§ **Aim of the task**
Pull out all lines from the listing below in which the word "collected" appears.

---+---

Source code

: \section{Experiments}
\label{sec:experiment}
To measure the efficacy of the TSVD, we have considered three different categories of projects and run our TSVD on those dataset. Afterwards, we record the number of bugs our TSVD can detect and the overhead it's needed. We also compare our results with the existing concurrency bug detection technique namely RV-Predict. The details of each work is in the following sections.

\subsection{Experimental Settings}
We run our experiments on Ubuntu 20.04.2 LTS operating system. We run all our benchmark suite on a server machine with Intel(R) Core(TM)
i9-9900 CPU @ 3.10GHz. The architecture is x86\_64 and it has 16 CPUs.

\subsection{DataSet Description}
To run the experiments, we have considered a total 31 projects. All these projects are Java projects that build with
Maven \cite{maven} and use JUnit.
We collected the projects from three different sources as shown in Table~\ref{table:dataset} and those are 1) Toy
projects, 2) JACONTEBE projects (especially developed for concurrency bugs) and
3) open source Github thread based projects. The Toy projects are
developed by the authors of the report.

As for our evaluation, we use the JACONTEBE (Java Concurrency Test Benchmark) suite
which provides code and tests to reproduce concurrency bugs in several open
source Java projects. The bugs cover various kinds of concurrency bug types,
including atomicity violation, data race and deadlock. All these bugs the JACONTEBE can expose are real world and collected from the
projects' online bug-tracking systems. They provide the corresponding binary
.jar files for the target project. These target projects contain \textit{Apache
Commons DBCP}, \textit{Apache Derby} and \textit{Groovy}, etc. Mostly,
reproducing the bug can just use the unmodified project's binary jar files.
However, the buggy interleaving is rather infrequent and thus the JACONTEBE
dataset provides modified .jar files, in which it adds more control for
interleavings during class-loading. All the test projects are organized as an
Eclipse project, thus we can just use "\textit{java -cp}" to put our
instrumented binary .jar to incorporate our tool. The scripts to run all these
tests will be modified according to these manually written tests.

---+---

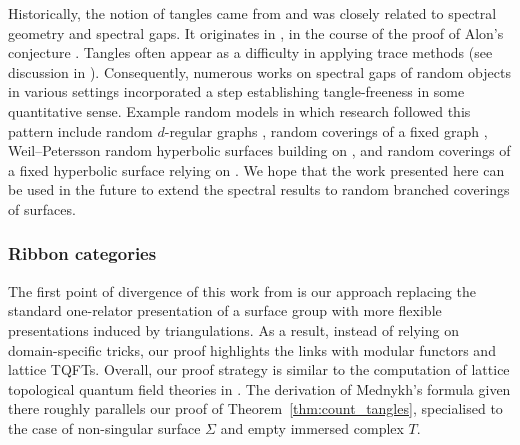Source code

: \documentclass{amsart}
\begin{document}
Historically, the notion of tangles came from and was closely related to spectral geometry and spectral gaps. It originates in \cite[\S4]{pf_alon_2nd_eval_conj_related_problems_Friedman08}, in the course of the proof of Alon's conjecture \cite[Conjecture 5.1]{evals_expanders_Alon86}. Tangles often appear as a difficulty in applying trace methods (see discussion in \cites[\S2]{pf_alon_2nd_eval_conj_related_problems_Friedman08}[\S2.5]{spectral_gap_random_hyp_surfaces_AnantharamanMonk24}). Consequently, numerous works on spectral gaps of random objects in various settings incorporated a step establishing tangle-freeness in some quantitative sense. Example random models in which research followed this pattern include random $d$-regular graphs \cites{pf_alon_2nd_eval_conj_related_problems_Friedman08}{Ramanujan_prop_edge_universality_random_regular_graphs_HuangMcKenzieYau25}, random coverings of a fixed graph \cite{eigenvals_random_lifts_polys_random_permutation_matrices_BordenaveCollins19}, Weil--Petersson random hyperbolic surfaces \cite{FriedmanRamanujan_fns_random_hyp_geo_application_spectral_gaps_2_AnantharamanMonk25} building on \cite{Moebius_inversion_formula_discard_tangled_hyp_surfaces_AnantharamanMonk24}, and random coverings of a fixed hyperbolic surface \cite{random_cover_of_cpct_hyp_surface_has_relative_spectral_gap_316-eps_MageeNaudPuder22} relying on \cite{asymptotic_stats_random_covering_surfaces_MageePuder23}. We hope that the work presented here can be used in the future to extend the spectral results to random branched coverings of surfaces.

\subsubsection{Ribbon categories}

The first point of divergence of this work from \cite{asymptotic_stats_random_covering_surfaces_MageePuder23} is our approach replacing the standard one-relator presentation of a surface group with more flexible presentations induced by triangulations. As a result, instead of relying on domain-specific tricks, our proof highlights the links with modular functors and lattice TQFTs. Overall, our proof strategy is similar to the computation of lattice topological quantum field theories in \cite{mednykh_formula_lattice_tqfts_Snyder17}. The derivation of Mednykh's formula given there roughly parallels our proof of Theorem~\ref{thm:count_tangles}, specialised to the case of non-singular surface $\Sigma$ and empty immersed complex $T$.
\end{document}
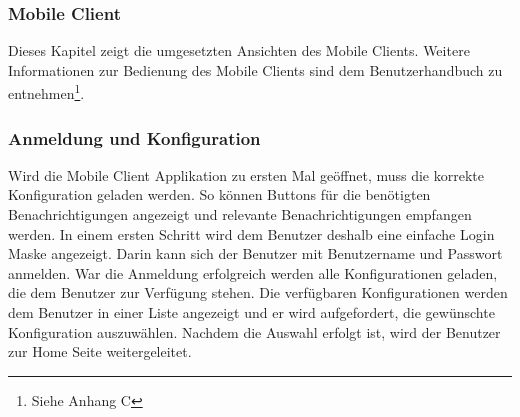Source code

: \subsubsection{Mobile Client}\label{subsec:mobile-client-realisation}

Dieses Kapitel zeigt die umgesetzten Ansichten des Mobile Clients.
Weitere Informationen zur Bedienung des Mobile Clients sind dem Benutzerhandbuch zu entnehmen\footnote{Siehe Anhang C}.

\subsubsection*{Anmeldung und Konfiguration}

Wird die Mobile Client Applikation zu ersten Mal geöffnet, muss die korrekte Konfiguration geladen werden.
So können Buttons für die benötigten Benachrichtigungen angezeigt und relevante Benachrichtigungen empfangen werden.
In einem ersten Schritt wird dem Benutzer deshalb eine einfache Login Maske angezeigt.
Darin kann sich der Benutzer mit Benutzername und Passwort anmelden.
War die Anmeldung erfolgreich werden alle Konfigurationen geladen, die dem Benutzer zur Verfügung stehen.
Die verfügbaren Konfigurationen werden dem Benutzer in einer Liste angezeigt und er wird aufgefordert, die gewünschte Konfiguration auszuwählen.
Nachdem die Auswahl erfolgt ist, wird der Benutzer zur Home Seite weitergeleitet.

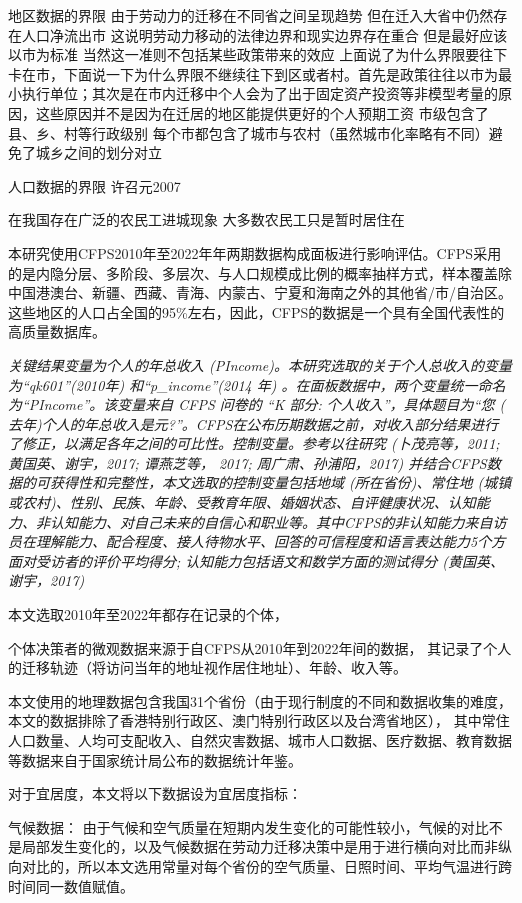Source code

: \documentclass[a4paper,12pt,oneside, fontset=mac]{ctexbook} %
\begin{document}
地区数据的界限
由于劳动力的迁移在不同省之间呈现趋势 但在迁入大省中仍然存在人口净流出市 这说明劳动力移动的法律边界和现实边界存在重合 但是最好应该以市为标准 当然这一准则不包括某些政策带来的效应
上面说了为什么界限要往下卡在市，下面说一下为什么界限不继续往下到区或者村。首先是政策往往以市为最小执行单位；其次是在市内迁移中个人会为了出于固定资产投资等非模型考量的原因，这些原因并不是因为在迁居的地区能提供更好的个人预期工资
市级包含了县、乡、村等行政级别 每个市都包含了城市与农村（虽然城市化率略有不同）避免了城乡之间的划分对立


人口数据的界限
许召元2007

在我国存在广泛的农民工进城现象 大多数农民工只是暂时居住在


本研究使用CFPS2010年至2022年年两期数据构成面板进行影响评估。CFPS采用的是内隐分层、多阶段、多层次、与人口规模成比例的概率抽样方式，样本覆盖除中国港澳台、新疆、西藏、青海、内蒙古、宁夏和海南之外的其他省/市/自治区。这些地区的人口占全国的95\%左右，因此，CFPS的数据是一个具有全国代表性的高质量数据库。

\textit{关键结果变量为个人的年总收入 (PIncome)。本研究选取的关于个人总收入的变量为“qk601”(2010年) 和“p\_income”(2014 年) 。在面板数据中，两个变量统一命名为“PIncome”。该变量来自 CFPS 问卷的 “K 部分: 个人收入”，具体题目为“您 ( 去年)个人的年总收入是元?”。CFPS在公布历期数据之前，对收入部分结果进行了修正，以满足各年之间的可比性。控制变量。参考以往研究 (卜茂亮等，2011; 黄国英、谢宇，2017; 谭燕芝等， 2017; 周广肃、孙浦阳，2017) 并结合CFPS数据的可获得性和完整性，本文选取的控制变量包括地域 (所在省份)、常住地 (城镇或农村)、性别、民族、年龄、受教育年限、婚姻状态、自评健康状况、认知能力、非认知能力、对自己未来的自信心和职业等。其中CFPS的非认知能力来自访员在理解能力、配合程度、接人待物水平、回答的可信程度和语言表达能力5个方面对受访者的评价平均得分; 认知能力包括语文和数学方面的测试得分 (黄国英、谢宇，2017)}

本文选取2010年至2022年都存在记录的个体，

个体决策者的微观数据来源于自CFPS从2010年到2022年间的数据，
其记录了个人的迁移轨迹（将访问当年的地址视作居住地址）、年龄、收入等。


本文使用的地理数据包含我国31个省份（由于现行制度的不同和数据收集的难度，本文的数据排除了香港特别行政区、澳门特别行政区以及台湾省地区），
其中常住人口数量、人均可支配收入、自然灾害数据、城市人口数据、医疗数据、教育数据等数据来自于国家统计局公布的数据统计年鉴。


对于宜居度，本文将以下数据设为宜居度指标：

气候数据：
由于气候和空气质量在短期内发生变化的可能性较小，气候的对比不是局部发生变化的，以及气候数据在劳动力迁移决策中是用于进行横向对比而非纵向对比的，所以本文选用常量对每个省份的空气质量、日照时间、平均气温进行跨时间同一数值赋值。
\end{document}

---+---

§ **Output of the exercise**
We collected the projects from three different sources as shown in Table~\ref{table:dataset} and those are 1) Toy
including atomicity violation, data race and deadlock. All these bugs the JACONTEBE can expose are real world and collected from the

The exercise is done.